* [PROBLEM DETAILS]:
Output only the span of lines that begins at the line containing "## ① semantic 요소" and ends at the last line of the data, both included, exactly as they appear.

Stored records

§ §

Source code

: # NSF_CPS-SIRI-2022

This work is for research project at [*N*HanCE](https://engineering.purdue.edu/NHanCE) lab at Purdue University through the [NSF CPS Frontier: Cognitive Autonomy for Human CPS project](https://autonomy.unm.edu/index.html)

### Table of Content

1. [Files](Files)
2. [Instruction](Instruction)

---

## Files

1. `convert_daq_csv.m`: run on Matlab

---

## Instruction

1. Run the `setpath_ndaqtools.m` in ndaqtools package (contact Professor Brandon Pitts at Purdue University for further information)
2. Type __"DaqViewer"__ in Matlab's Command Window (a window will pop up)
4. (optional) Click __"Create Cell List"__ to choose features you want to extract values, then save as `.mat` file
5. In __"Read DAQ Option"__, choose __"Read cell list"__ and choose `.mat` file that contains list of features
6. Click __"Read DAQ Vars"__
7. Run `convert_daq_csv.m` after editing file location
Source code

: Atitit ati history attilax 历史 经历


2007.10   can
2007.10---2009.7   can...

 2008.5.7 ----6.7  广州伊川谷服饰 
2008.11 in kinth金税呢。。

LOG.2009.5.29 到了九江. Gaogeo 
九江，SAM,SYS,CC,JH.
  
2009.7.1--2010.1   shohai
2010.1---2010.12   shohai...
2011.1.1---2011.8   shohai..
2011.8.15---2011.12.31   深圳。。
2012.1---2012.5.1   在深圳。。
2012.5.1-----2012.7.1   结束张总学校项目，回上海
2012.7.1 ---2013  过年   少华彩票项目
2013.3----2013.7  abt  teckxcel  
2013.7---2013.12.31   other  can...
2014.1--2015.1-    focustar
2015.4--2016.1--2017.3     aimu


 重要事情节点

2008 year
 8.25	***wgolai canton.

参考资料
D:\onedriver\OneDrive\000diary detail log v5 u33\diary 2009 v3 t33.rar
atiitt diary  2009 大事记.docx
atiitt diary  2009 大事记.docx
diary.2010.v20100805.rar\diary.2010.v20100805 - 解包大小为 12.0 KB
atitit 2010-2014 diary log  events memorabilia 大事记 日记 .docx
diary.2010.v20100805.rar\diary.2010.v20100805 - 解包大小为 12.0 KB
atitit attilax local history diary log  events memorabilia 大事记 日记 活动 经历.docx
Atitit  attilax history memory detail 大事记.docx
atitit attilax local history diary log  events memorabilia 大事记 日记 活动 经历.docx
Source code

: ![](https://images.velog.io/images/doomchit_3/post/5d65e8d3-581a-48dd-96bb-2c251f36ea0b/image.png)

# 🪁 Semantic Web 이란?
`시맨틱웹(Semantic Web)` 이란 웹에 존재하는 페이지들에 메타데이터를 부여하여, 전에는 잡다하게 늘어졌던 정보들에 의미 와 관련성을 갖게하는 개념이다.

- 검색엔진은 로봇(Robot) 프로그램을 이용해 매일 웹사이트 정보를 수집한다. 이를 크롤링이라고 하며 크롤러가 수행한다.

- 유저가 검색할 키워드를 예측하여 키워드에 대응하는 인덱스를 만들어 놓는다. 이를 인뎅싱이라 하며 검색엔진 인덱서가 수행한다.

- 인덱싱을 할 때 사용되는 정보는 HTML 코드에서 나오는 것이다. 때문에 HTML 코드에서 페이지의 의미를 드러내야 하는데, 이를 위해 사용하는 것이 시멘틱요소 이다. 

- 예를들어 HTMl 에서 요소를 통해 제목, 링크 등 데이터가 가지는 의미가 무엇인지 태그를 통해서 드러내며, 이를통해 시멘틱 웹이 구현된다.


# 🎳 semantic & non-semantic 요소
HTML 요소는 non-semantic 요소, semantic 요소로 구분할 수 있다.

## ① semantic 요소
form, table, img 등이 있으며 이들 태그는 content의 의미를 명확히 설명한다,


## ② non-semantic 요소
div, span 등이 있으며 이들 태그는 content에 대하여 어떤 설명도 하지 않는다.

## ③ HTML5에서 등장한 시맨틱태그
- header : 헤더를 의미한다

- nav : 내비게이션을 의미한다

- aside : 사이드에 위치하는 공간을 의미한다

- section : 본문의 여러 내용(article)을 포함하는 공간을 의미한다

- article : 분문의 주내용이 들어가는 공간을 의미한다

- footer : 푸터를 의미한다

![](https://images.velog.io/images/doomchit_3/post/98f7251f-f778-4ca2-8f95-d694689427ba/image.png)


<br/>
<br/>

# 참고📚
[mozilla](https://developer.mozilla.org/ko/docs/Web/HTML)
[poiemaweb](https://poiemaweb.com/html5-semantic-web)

§ §

* [RESPONSE TO THIS EXERCISE]:
## ① semantic 요소
form, table, img 등이 있으며 이들 태그는 content의 의미를 명확히 설명한다,


## ② non-semantic 요소
div, span 등이 있으며 이들 태그는 content에 대하여 어떤 설명도 하지 않는다.

## ③ HTML5에서 등장한 시맨틱태그
- header : 헤더를 의미한다

- nav : 내비게이션을 의미한다

- aside : 사이드에 위치하는 공간을 의미한다

- section : 본문의 여러 내용(article)을 포함하는 공간을 의미한다

- article : 분문의 주내용이 들어가는 공간을 의미한다

- footer : 푸터를 의미한다

![](https://images.velog.io/images/doomchit_3/post/98f7251f-f778-4ca2-8f95-d694689427ba/image.png)


<br/>
<br/>

# 참고📚
[mozilla](https://developer.mozilla.org/ko/docs/Web/HTML)
[poiemaweb](https://poiemaweb.com/html5-semantic-web)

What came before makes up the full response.